13 comments on “San Diego celebrates 50th anniversary of hands-down nuttiest stadium idea ever

  1. Amazing. And so far ahead of its time. They really understood how venues would be modernizing with luxury suites, premium seats and retail.

  2. Nutty, but I like it! There are stadia today with huge moving parts, like Veltins-Arena in Gelsenkirchen, Germany, home of the top Bundesliga side Schalke 04. The entire field slides out of the stadium on off-days, the better to get full sun and air circulation, and to avoid damage during concerts and other non-soccer events.

  3. The Arizona Cardinals field rolls out into the sun too.

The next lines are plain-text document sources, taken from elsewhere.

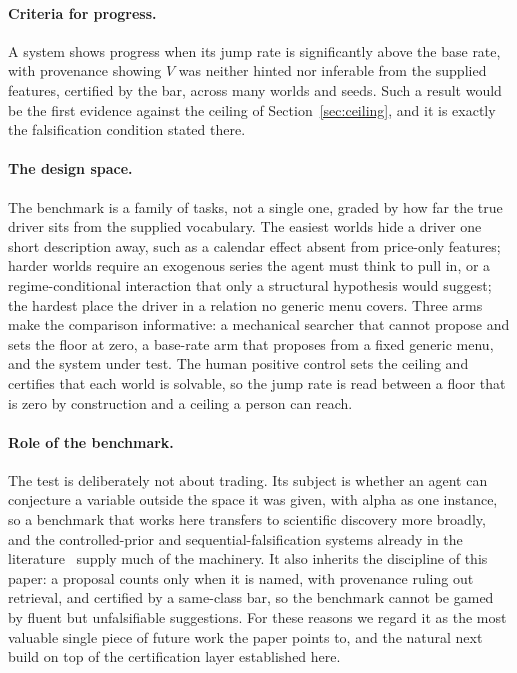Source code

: \documentclass[11pt]{article}
\begin{document}
\paragraph{Criteria for progress.} A system shows progress when its jump rate is
significantly above the base rate, with provenance showing $V$ was neither hinted nor inferable from
the supplied features, certified by the bar, across many worlds and seeds. Such a result would be the
first evidence against the ceiling of Section~\ref{sec:ceiling}, and it is exactly the falsification
condition stated there.

\paragraph{The design space.} The benchmark is a family of tasks, not a single one, graded by how far
the true driver sits from the supplied vocabulary. The easiest worlds hide a driver one short
description away, such as a calendar effect absent from price-only features; harder worlds require an
exogenous series the agent must think to pull in, or a regime-conditional interaction that only a
structural hypothesis would suggest; the hardest place the driver in a relation no generic menu covers.
Three arms make the comparison informative: a mechanical searcher that cannot propose and sets the
floor at zero, a base-rate arm that proposes from a fixed generic menu, and the system under test. The
human positive control sets the ceiling and certifies that each world is solvable, so the jump rate is
read between a floor that is zero by construction and a ceiling a person can reach.

\paragraph{Role of the benchmark.} The test is deliberately not about trading. Its subject is
whether an agent can conjecture a variable outside the space it was given, with alpha as one instance, so
a benchmark that works here transfers to scientific discovery more broadly, and the controlled-prior and
sequential-falsification systems already in the literature~\cite{physgym,falsify} supply much of the
machinery. It also inherits the discipline of this paper: a proposal counts only when it is named, with
provenance ruling out retrieval, and certified by a same-class bar, so the benchmark cannot be gamed by
fluent but unfalsifiable suggestions. For these reasons we regard it as the most valuable single piece of
future work the paper points to, and the natural next build on top of the certification layer established
here.
\end{document}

Still, there’s a big difference between a field on rollers and an actual grandstand on … what would it be, pontoons?

  4. Aloha Stadium in Honolulu had the grandstands on rails to move from a baseball to football configuration. Until it became too expensive to move and maintain so they locked it into a permanent football configuration.

  5. Perhaps underwater rails mounted to concrete pylons?

    I think the planned Doha Port Stadium, being constructed for the 2022 World Cup in Qatar, might have San Diego beaten. It’s a modular stadium, to be disassembled after the World Cup and “sent to developing countries to further their football development.”

    http://www.skyscrapercity.com/showthread.php?t=1271091

  6. (To be clear, I’m not a fan of the Qatar World Cup–it will be a massive carbon-wasting glorification of an illiberal oil kingdom.)

  7. Maybe send this one to the guys at newballpark-dot-org. They’re looking for a stadium solution for the A’s, and Oakland wants to put one in at the Port of Oakland. This could work out for both the A’s and the Raiders.

  8. Back when the Colorado Rockies first came into existence they played at the old Mile High Stadium, and they would FLOAT half the stadium on less than an inch of water about 150 ft back to configure it for baseball.

  9. You would think it would make more sense to leave the RF section attached to the home plate section, and just move the 3B one. Sell more seats for football and only one movable grandstand needed. Were they trying to avoid football on the baseball diamond?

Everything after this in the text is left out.